History of the Ezekiel Harris house
The Ezekiel Harris House was built in 1797 in the historic district known as Harrisburg, located in Augusta, Ga. The house is the earliest known settlement in Harrisburg and at the time was known as the Pearson-Walker-Harris House. Ezekial Harris, a prominent tobacco merchant, came from Edgefield County, SC and bought roughly 323 acres of land. These 323 acres were bought with the intent that Harrisburg will rival Augusta in tobacco trading. Not only did Mr. Harris build the house that is still standing today but he also built a warehouse on the river. The purpose of the house at the time was to accommodate planters who came to the area with their crops. The house was inhabited by Mr. Harris until about 1807. According to a book by the United States Department of the Interior, the Ezekiel Harris House was declared abandoned in 1808, due to Mr. Harris’ inability to establish residency. The house was finally restored in 1964. The house was a great memorial for the American Revolution as well as Colonial America and therefore became a historic site in Augusta.
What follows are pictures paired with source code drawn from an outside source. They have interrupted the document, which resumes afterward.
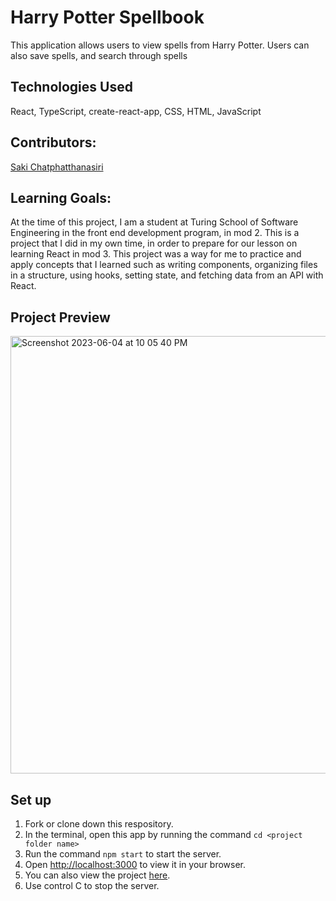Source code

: # Harry Potter Spellbook
This application allows users to view spells from Harry Potter. Users can also save spells, and search through spells

## Technologies Used
React, TypeScript, create-react-app, CSS, HTML, JavaScript

## Contributors:
<a href="https://github.com/sakisandrac">Saki Chatphatthanasiri</a>

## Learning Goals:
At the time of this project, I am a student at Turing School of Software Engineering in the front end development program, in mod 2. This is a project that I did in my own time, in order to prepare for our lesson on learning React in mod 3. This project was a way for me to practice and apply concepts that I learned such as writing components, organizing files in a structure, using hooks, setting state, and fetching data from an API with React. 

## Project Preview
<img width="700" alt="Screenshot 2023-06-04 at 10 05 40 PM" src="https://github.com/sakisandrac/ideabox2/assets/118419729/5a8f0637-4b1d-4c5b-bd3c-0f8707099d7d">

## Set up
1. Fork or clone down this respository. 
2. In the terminal, open this app by running the command `cd <project folder name>`
3. Run the command `npm start` to start the server.
4. Open [http://localhost:3000](http://localhost:3000) to view it in your browser.
5. You can also view the project <a href="https://ideabox2.vercel.app/">here</a>.
6. Use control C to stop the server.
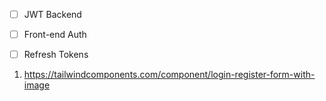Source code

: - [ ] JWT Backend
- [ ] Front-end Auth
- [ ] Refresh Tokens


<!-- DESIGN -->

1. https://tailwindcomponents.com/component/login-register-form-with-image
The house is a rare example of the Georgian style architecture, prominent in the 1700’s. The style of the house was transitional between Georgian and Federal, which were very popular after the Revolutionary War.There is evidence present that the house was built in two stages. This evidence proves that the eastern side of the house was built after the western side of the house. The one architectural feature that is most visible is the front entrance way to the house. The house contains many original designs such as the mantle pieces, arched cielings, curved wood, and windows. Some other features that are more subtle are the beaded clapboards and chamfred porch supports, and elaborate decorative details.
harris house today
After the restoration of the Ezekiel Harris House, it was placed on the National Register of Historic Places. The house is a known historic site for tourism and education. The restoration helped to preserve the eighteenth century design that the house captures so beautifully. As soon as visitors enter the house they can observe what life was like back in eighteenth century America. The house is a memorial for the Old South within a New South community. In 1964, citizens felt as if the house was fogotten by their community and as a result the house was renovated. Since then, it became a constant reminder to Augustans of their town’s rich history.